WHAT YOU ARE ASKED TO DO: From the first line to the last, restate the material word for word; pictures stay out.

PROVIDED MATERIAL START

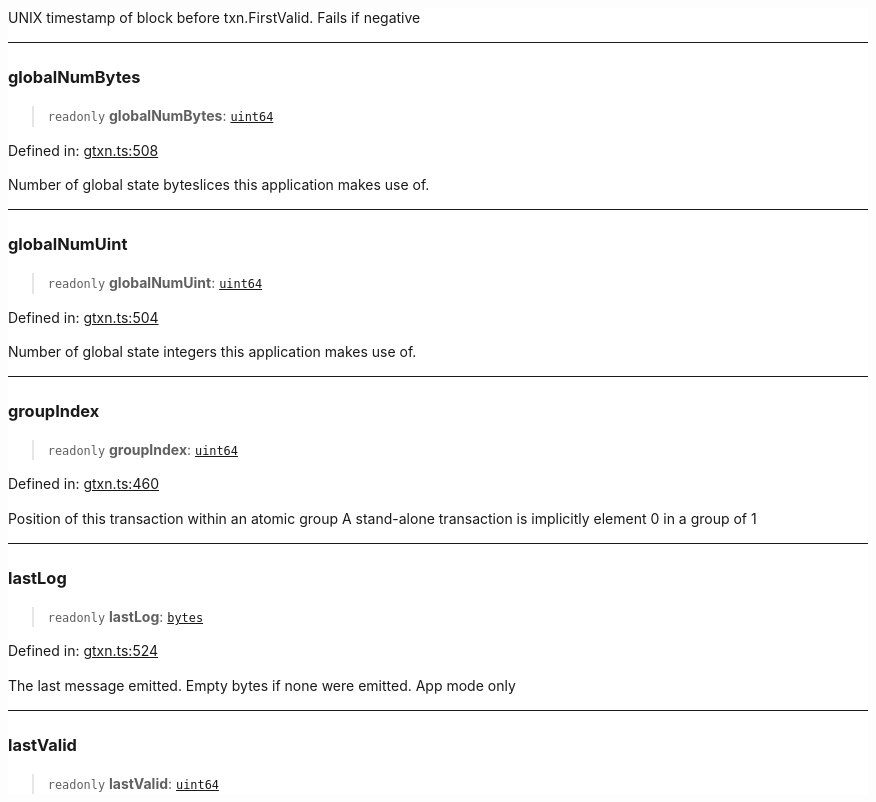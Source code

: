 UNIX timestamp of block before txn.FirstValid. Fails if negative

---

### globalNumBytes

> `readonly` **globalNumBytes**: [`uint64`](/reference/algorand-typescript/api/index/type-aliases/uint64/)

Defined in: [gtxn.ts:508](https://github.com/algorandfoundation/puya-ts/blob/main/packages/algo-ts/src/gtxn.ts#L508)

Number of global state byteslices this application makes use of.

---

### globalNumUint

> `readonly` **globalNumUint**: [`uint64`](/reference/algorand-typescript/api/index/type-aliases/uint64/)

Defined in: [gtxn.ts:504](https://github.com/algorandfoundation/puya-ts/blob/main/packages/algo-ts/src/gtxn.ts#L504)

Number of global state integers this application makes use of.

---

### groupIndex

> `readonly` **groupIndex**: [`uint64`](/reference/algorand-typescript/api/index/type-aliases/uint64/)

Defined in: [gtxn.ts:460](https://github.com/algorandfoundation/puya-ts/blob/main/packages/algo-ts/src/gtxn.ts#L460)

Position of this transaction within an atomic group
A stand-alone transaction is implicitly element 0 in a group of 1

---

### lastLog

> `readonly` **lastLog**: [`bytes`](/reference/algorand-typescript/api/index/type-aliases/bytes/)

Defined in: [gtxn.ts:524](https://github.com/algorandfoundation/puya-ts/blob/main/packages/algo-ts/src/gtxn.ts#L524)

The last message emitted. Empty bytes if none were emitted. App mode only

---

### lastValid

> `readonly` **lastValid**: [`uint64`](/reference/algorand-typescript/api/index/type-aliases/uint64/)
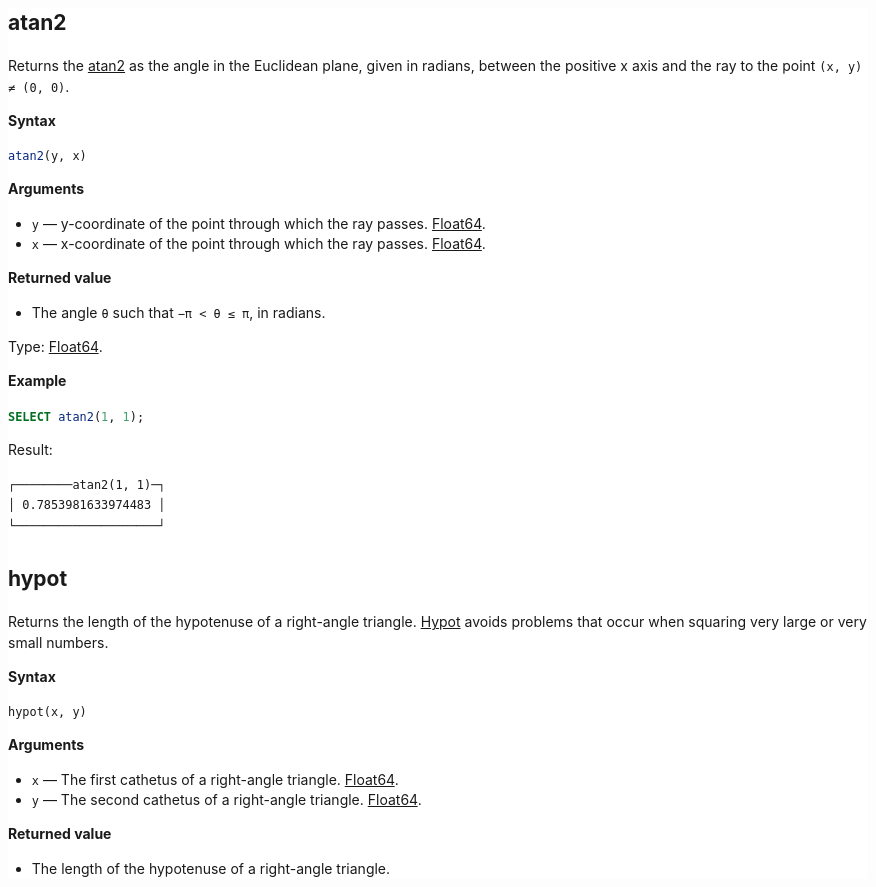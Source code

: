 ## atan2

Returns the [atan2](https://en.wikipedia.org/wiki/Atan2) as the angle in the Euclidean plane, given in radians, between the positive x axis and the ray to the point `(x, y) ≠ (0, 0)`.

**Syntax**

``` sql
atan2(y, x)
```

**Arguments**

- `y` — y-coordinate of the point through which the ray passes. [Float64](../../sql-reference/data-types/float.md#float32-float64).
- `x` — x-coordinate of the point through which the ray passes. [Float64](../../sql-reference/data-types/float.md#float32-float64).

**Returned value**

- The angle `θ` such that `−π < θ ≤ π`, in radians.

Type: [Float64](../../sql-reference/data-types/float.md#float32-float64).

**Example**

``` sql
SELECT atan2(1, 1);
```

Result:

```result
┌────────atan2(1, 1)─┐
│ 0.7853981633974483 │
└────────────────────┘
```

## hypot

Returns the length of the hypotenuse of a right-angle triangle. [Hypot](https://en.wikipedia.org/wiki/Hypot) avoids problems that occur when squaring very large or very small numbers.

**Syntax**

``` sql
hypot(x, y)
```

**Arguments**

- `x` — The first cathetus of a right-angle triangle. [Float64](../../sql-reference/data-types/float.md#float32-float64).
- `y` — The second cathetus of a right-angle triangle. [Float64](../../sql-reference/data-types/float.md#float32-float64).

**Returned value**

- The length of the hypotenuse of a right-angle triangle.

PROVIDED MATERIAL END

SOLUTION TO THIS EXERCISE:
Source code

: UNIX timestamp of block before txn.FirstValid. Fails if negative

---

### globalNumBytes

> `readonly` **globalNumBytes**: [`uint64`](/reference/algorand-typescript/api/index/type-aliases/uint64/)

Defined in: [gtxn.ts:508](https://github.com/algorandfoundation/puya-ts/blob/main/packages/algo-ts/src/gtxn.ts#L508)

Number of global state byteslices this application makes use of.

---

### globalNumUint

> `readonly` **globalNumUint**: [`uint64`](/reference/algorand-typescript/api/index/type-aliases/uint64/)

Defined in: [gtxn.ts:504](https://github.com/algorandfoundation/puya-ts/blob/main/packages/algo-ts/src/gtxn.ts#L504)

Number of global state integers this application makes use of.

---

### groupIndex

> `readonly` **groupIndex**: [`uint64`](/reference/algorand-typescript/api/index/type-aliases/uint64/)

Defined in: [gtxn.ts:460](https://github.com/algorandfoundation/puya-ts/blob/main/packages/algo-ts/src/gtxn.ts#L460)

Position of this transaction within an atomic group
A stand-alone transaction is implicitly element 0 in a group of 1

---

### lastLog

> `readonly` **lastLog**: [`bytes`](/reference/algorand-typescript/api/index/type-aliases/bytes/)

Defined in: [gtxn.ts:524](https://github.com/algorandfoundation/puya-ts/blob/main/packages/algo-ts/src/gtxn.ts#L524)

The last message emitted. Empty bytes if none were emitted. App mode only

---

### lastValid

> `readonly` **lastValid**: [`uint64`](/reference/algorand-typescript/api/index/type-aliases/uint64/)
Source code

: ## atan2

Returns the [atan2](https://en.wikipedia.org/wiki/Atan2) as the angle in the Euclidean plane, given in radians, between the positive x axis and the ray to the point `(x, y) ≠ (0, 0)`.

**Syntax**

``` sql
atan2(y, x)
```

**Arguments**

- `y` — y-coordinate of the point through which the ray passes. [Float64](../../sql-reference/data-types/float.md#float32-float64).
- `x` — x-coordinate of the point through which the ray passes. [Float64](../../sql-reference/data-types/float.md#float32-float64).

**Returned value**

- The angle `θ` such that `−π < θ ≤ π`, in radians.

Type: [Float64](../../sql-reference/data-types/float.md#float32-float64).

**Example**

``` sql
SELECT atan2(1, 1);
```

Result:

```result
┌────────atan2(1, 1)─┐
│ 0.7853981633974483 │
└────────────────────┘
```

## hypot

Returns the length of the hypotenuse of a right-angle triangle. [Hypot](https://en.wikipedia.org/wiki/Hypot) avoids problems that occur when squaring very large or very small numbers.

**Syntax**

``` sql
hypot(x, y)
```

**Arguments**

- `x` — The first cathetus of a right-angle triangle. [Float64](../../sql-reference/data-types/float.md#float32-float64).
- `y` — The second cathetus of a right-angle triangle. [Float64](../../sql-reference/data-types/float.md#float32-float64).

**Returned value**

- The length of the hypotenuse of a right-angle triangle.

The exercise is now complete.